In an after-method I added a call to verifyNoMoreInteractions causing these types of bugs to show up for any test, polluting the tearDown method with this incoherent statement.

Which brings me to my definition of clean tests. In my perception, a clean test simply stated is a test that clearly communicates its intent. It’s name clearly states what is tested, and the implementation clearly describes how it’s tested.

In my opinion adding these statements adds noise to the tests. These statements are incoherent with the tests and are only necessary to work around strange behavior of a test library. Because of this you have to work hard to keep your tests clean.

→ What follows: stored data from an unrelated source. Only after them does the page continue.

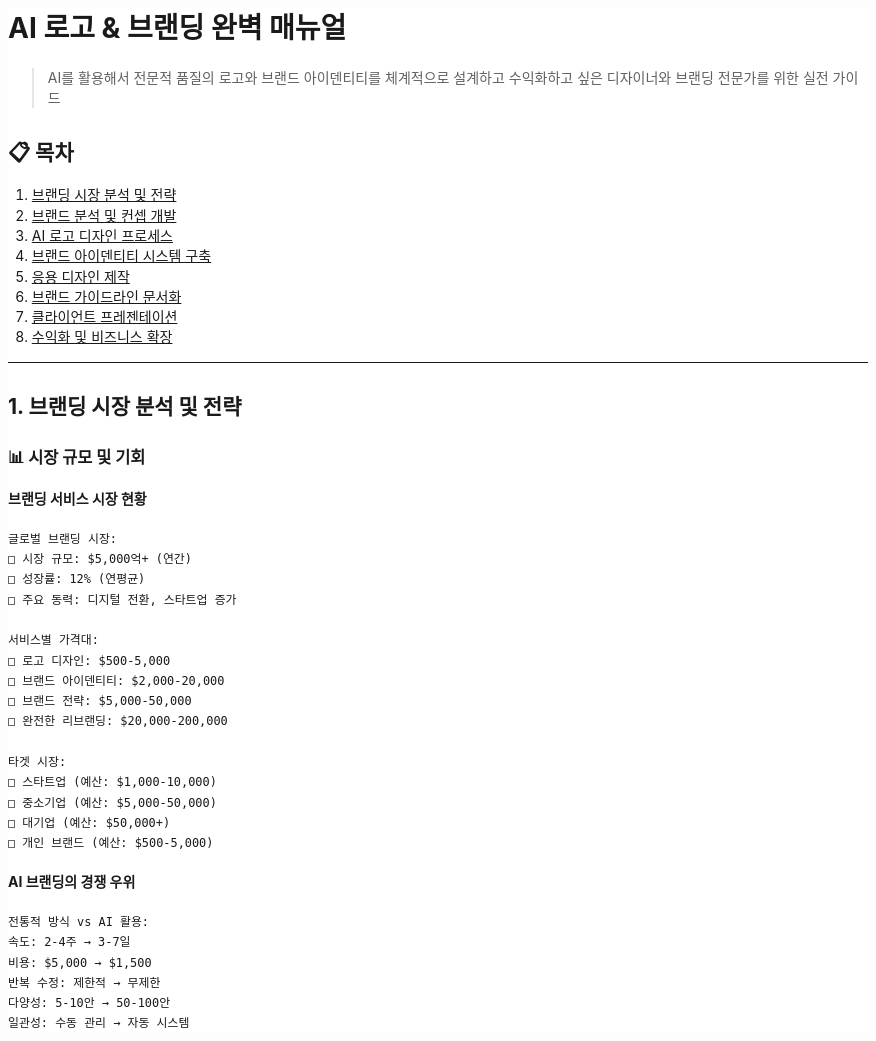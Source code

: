 # AI 로고 & 브랜딩 완벽 매뉴얼

> AI를 활용해서 전문적 품질의 로고와 브랜드 아이덴티티를 체계적으로 설계하고 수익화하고 싶은 디자이너와 브랜딩 전문가를 위한 실전 가이드

## 📋 목차

1. [브랜딩 시장 분석 및 전략](#1-브랜딩-시장-분석-및-전략)
2. [브랜드 분석 및 컨셉 개발](#2-브랜드-분석-및-컨셉-개발)
3. [AI 로고 디자인 프로세스](#3-ai-로고-디자인-프로세스)
4. [브랜드 아이덴티티 시스템 구축](#4-브랜드-아이덴티티-시스템-구축)
5. [응용 디자인 제작](#5-응용-디자인-제작)
6. [브랜드 가이드라인 문서화](#6-브랜드-가이드라인-문서화)
7. [클라이언트 프레젠테이션](#7-클라이언트-프레젠테이션)
8. [수익화 및 비즈니스 확장](#8-수익화-및-비즈니스-확장)

---

## 1. 브랜딩 시장 분석 및 전략

### 📊 시장 규모 및 기회

#### 브랜딩 서비스 시장 현황
```
글로벌 브랜딩 시장:
□ 시장 규모: $5,000억+ (연간)
□ 성장률: 12% (연평균)
□ 주요 동력: 디지털 전환, 스타트업 증가

서비스별 가격대:
□ 로고 디자인: $500-5,000
□ 브랜드 아이덴티티: $2,000-20,000
□ 브랜드 전략: $5,000-50,000
□ 완전한 리브랜딩: $20,000-200,000

타겟 시장:
□ 스타트업 (예산: $1,000-10,000)
□ 중소기업 (예산: $5,000-50,000)
□ 대기업 (예산: $50,000+)
□ 개인 브랜드 (예산: $500-5,000)
```

#### AI 브랜딩의 경쟁 우위
```
전통적 방식 vs AI 활용:
속도: 2-4주 → 3-7일
비용: $5,000 → $1,500
반복 수정: 제한적 → 무제한
다양성: 5-10안 → 50-100안
일관성: 수동 관리 → 자동 시스템
```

I don’t really agree on the statement that Mockito gives you feedback on the design. Test libraries don’t provide feedback. Tests do that. Test libraries only provide some convenience. Therefore I like test libraries to be as simple as possible, so the focus always lies on the test itself. Messy tests often tell you the design is messy. However, if a test library makes your tests just a little messier, it takes away this focus making it easier to ignore this feedback.

Obviously I do agree that having many mocks in one test indicates a design problem. In fact, if you need more than one mock in a test, you probably need to refactor. Also I completely agree that verifying for an interaction not to take place is over specification and should not be necessary. This actually leads to fragile tests.

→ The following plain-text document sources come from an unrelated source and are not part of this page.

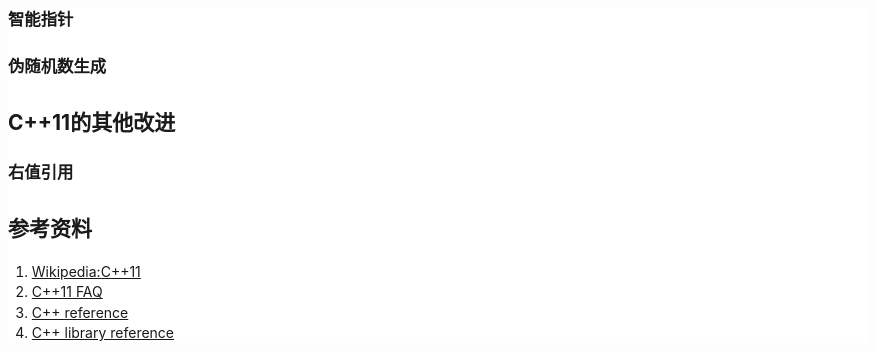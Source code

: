### 智能指针
### 伪随机数生成

## C++11的其他改进
### 右值引用

## 参考资料
1. [Wikipedia:C++11][1]
2. [C++11 FAQ][6]
3. [C++ reference][7]
4. [C++ library reference][8]

[^1]: [C++0x/C++11 Support in GCC][2]，引用于2014-06-04。
[^2]: [C++11 FAQ: Prevent Narrowing][12]，引用于2014-06-06。
[^3]: [Wikipedia: C++11 Anonymous function][13]，引用于2014-06-12。



[1]: http://en.wikipedia.org/wiki/C++11
[2]: http://gcc.gnu.org/projects/cxx0x.html
[3]: http://clang.llvm.org/cxx_status.html#cxx11
[4]: http://msdn.microsoft.com/en-us/library/hh567368.aspx
[5]: http://harmful.cat-v.org/software/c++/
[6]: http://www.stroustrup.com/C++11FAQ.html
[7]: http://en.cppreference.com
[8]: http://www.cplusplus.com/reference/
[9]: https://github.com/mawenbao/cpp11-sample-code
[10]: http://www.cplusplus.com/reference/initializer_list/initializer_list/
[11]: http://akrzemi1.wordpress.com/2013/05/14/empty-list-initialization/
[12]: http://www.stroustrup.com/C++11FAQ.html#narrowing
[13]: http://en.wikipedia.org/wiki/Anonymous_function#C.2B.2B_.28since_C.2B.2B11.29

That still leaves the fact that I don’t want my test doubles to ignore calls that didn’t specify myself. As Mockito’s ignorance cannot be switched off, the verification for no other interactions sadly is necessary. It’s exactly this kind of behavior that I don’t like about Mockito. Other examples include that I find setting up doubles with Mockito gets complicated much earlier than with a library like JMock.

This article is no way meant as a rant against Mockito. If you happen to like Mockito, that’s okay. If you don’t know about other libraries, it might be time to investigate some. Personally, at this moment I prefer JMock for test doubles in Java. I find JMock to enable me to clearly express the role of collaborators, while Mockito just makes it possible to setup test doubles. JMock also is much more consistent with other libraries, like RSpec, Jasmine and Sinon.

To wrap up I send my thanks to Siarhei and Jeroen for the conversations we had.